Because there’s a reason why it is called the World Wide Web, not the World White Web.

Race Inequality

Stay mad, Abby, I refuse to be underestimated

The last time a white person called me articulate was three days ago. Her smile was beaming as she complimented me for delivering an impromptu speech on oppression without resorting to ebonics once. She looked so impressed with me. As I stood in the middle of my college campus. At an Ivy League institution. I thought that we black students were done having to prove ourselves worthy of the positions that we earn and yet, here we are in 2015, debating the use of affirmative action and the power of black intelligence.

Black intelligence has been underestimated from the beginning of time. To quote the third president of the United States, Thomas Jefferson, in 1781, “the blacks, whether originally a distinct race, or made distinct by time and circumstances, are inferior to the whites in the endowments both of body and mind.”  If that quote is a little too dated, perhaps a quote from Supreme Court Justice Antonin Scalia from the year 2015 would be a bit more convincing of the fact that America underestimates and undervalues its black students. Justice Scalia apparently believes that black people, referred to as the “blacks,” belong in “a slower-track school where they do well.”

Let me assure you, Justice Scalia, I am doing just fine at Penn. No need to worry about me. Instead, worry about why Abigail Fisher, a white woman who has spent seven years of her life envying the examples of  #BlackExcellence that have been accepted into and excelled in institutions of higher learning, is still stressing over the fact that she got rejected from UT Austin. Worry about her recovery from the beautiful #StayMadAbby trend that black college graduates have used to refute the negative stereotypes that Fisher and Justice Scalia share. Worry about the achievement gap that Americans are facing due to an improper distribution of resources and the extremely low numbers of black enrollment in America’s most elite universities. We black intellectuals can wait.
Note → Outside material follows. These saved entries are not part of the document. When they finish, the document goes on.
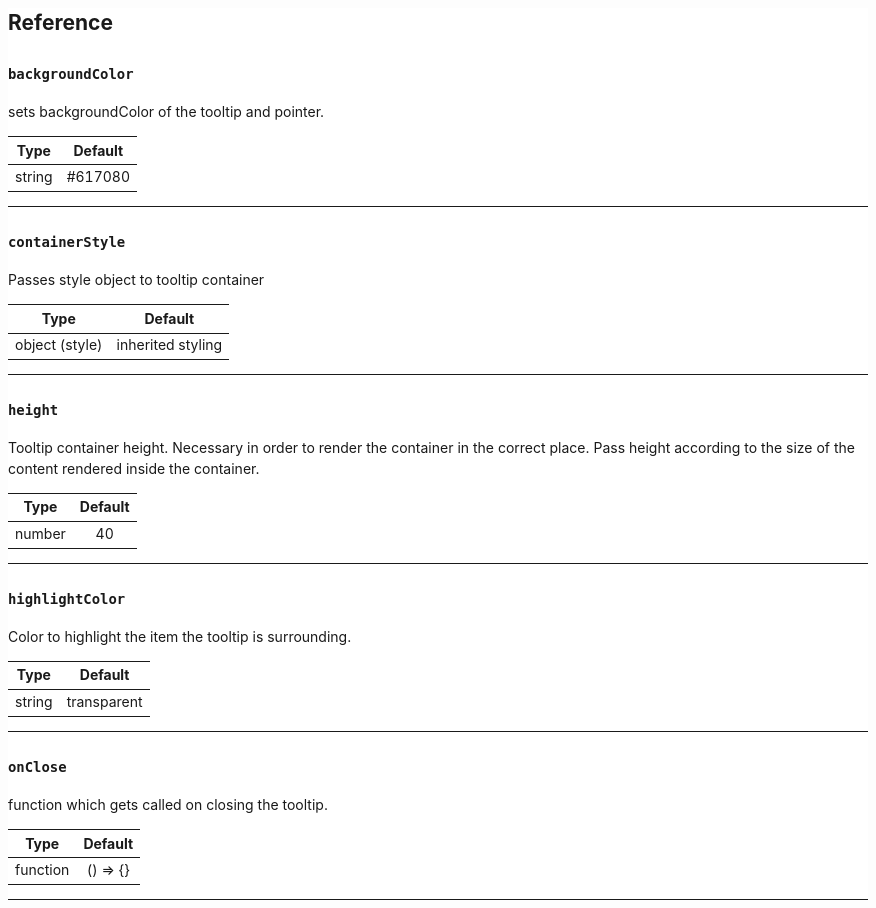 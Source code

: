 
## Reference

### `backgroundColor`

sets backgroundColor of the tooltip and pointer.

|  Type  | Default |
| :----: | :-----: |
| string | #617080 |

---

### `containerStyle`

Passes style object to tooltip container

|      Type      |      Default      |
| :------------: | :---------------: |
| object (style) | inherited styling |

---

### `height`

Tooltip container height. Necessary in order to render the container in the
correct place. Pass height according to the size of the content rendered inside
the container.

|  Type  | Default |
| :----: | :-----: |
| number |   40    |

---

### `highlightColor`

Color to highlight the item the tooltip is surrounding.

|  Type  |   Default   |
| :----: | :---------: |
| string | transparent |

---

### `onClose`

function which gets called on closing the tooltip.

|   Type   | Default  |
| :------: | :------: |
| function | () => {} |

---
As a public service announcement to all of those who try to undermine black success by ascribing all of our achievements to affirmative action, it’s not us, it’s you. We are not the reason that you did not get accepted. I had to laugh at the fact that when I got accepted into Penn, people immediately assumed that I got my spot by being an African-American woman. This school is 45% white and 7% black. I highly doubt that I took a white person’s spot, judging by the amount of white people who are here. I realize that that may be a tough pill to swallow, but blaming black students, who worked hard to get to where they are, for your personal underachievements is not fair. (I’m talking to you, Ms. Fisher.) Also, I should not have to reiterate the fact that affirmative action has done most for white women, historically. What affirmative action has done for black students is minimized the effects of the achievement gap that would statistically place them at a disadvantage. These black students are still required to work their behinds off to be considered competitive applicants. Once they are accepted into schools, they still have to face the challenges that lead to disappointing black graduation rates. Black intellectuals do not receive anything easily, so why should Abigail Fisher?

The bottom line is that black intellectuals are not to blame for white mediocrity. Our time is better spent studying than explaining ourselves to people who are afraid of our success. We are not required to qualify our achievements and it is unfair for others to force us to.  I find it especially troubling that a Supreme Court Justice feels comfortable enough to voice his subscription to the ancient idea that black people are inherently inferior. When court cases like these get brought to national attention, it is a large-scale insult to my race and to my personal successes. I earned my place, and no bitter white woman can convince me that I do not. So stay mad, Abby.